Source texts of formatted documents

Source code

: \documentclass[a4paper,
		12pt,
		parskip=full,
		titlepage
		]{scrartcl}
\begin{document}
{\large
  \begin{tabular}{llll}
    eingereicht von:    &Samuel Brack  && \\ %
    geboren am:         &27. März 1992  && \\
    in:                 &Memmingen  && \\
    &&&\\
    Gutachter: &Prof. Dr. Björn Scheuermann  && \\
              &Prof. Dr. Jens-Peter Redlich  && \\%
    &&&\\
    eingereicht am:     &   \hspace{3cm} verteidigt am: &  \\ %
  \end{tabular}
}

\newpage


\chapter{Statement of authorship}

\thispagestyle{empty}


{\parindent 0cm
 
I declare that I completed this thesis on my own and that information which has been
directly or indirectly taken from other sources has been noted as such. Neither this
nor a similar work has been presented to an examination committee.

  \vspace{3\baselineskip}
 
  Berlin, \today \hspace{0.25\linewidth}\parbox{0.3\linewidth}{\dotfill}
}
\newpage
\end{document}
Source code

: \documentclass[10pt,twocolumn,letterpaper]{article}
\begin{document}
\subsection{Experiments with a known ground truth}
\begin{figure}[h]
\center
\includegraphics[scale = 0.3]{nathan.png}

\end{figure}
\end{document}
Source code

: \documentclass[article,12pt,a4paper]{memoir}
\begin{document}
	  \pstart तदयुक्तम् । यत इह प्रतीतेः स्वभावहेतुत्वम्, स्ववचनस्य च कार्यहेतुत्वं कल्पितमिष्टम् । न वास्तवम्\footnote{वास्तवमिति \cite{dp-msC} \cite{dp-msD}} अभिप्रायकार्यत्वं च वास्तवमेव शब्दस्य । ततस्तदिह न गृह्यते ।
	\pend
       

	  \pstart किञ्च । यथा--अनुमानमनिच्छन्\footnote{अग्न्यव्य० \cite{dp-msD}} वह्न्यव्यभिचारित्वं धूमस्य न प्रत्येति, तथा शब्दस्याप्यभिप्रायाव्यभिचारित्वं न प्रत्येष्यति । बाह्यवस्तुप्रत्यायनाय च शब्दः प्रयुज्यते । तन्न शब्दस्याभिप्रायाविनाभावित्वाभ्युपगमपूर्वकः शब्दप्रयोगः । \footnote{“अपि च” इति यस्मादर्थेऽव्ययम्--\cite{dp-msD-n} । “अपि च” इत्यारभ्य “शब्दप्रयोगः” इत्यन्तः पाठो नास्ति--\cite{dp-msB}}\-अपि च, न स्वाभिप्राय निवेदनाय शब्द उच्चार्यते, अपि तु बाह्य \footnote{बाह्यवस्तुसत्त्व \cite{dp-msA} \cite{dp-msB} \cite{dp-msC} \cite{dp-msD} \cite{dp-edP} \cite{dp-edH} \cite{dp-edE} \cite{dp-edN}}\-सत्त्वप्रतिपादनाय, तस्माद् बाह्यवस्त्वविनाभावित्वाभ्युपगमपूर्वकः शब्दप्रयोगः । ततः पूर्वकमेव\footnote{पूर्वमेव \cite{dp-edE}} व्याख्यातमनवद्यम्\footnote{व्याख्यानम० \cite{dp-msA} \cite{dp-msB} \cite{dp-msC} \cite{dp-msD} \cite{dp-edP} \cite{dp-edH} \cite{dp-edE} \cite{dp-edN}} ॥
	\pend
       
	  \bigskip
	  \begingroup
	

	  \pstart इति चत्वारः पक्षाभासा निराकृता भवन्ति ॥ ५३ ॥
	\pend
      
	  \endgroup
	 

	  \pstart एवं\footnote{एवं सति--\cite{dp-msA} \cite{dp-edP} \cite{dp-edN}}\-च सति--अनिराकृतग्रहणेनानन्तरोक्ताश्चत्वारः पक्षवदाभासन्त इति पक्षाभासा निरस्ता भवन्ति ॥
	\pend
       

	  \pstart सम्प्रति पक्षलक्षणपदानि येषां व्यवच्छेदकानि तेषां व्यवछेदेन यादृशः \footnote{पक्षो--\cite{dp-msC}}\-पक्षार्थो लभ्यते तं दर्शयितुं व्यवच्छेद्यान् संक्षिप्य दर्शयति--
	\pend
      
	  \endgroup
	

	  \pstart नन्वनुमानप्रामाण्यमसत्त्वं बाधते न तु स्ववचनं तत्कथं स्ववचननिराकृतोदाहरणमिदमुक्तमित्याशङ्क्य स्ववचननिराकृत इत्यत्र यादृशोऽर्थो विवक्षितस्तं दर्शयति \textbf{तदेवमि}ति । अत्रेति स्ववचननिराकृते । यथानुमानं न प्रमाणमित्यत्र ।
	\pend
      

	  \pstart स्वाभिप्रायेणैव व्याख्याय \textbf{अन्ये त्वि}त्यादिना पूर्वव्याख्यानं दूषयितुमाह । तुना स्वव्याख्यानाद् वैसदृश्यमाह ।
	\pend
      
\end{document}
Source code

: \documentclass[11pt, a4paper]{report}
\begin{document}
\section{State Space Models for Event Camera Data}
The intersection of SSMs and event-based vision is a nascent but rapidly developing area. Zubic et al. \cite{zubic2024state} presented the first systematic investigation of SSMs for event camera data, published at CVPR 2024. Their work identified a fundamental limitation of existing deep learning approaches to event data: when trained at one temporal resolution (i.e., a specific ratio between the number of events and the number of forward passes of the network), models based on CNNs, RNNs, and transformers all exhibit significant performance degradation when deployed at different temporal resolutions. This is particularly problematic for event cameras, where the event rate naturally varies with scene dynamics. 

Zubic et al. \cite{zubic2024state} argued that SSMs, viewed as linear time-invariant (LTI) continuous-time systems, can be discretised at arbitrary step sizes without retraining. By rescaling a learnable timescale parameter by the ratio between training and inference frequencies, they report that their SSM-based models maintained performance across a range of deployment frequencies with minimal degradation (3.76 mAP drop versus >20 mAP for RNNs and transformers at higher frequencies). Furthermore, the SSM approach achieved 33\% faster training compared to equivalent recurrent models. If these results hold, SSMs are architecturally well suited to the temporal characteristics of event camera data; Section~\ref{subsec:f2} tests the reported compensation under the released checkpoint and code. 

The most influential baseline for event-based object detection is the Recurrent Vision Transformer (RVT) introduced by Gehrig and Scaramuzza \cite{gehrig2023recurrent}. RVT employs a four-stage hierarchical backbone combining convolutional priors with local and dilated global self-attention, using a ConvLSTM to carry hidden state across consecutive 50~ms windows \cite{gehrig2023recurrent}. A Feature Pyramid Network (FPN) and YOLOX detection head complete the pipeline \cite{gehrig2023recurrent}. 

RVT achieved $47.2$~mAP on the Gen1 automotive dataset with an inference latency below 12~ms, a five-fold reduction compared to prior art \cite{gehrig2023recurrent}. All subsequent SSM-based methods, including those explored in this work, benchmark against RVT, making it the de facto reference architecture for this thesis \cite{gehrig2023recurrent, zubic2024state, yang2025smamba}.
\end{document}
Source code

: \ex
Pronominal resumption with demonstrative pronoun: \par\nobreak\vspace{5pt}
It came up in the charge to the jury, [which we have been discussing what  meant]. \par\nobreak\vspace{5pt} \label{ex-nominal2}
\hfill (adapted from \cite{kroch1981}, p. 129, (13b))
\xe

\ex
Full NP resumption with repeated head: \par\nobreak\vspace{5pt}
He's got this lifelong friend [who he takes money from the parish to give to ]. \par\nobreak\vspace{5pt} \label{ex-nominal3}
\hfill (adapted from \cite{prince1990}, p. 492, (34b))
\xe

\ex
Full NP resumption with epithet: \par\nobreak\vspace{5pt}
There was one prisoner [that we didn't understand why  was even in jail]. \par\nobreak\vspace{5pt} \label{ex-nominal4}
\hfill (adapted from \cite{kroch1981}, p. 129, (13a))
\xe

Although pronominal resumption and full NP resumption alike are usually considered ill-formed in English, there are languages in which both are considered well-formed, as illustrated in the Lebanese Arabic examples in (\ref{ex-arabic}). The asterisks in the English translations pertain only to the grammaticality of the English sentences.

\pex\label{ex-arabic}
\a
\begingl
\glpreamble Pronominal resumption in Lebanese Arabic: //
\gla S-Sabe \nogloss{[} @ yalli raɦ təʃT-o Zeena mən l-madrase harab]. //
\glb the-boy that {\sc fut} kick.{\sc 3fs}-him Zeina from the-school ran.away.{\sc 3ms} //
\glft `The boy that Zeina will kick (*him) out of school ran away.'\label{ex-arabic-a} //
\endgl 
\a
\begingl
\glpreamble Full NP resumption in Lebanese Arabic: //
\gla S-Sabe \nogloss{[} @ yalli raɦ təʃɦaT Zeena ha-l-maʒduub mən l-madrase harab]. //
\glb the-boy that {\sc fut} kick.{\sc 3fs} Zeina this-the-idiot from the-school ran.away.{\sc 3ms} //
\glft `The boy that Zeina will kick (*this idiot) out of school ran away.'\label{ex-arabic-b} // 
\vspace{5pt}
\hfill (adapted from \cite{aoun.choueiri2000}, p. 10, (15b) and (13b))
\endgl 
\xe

- **Directions**
The number of lines containing "Lebanese" is all that is wanted; tally them in the data.

- **Answer for the task**
3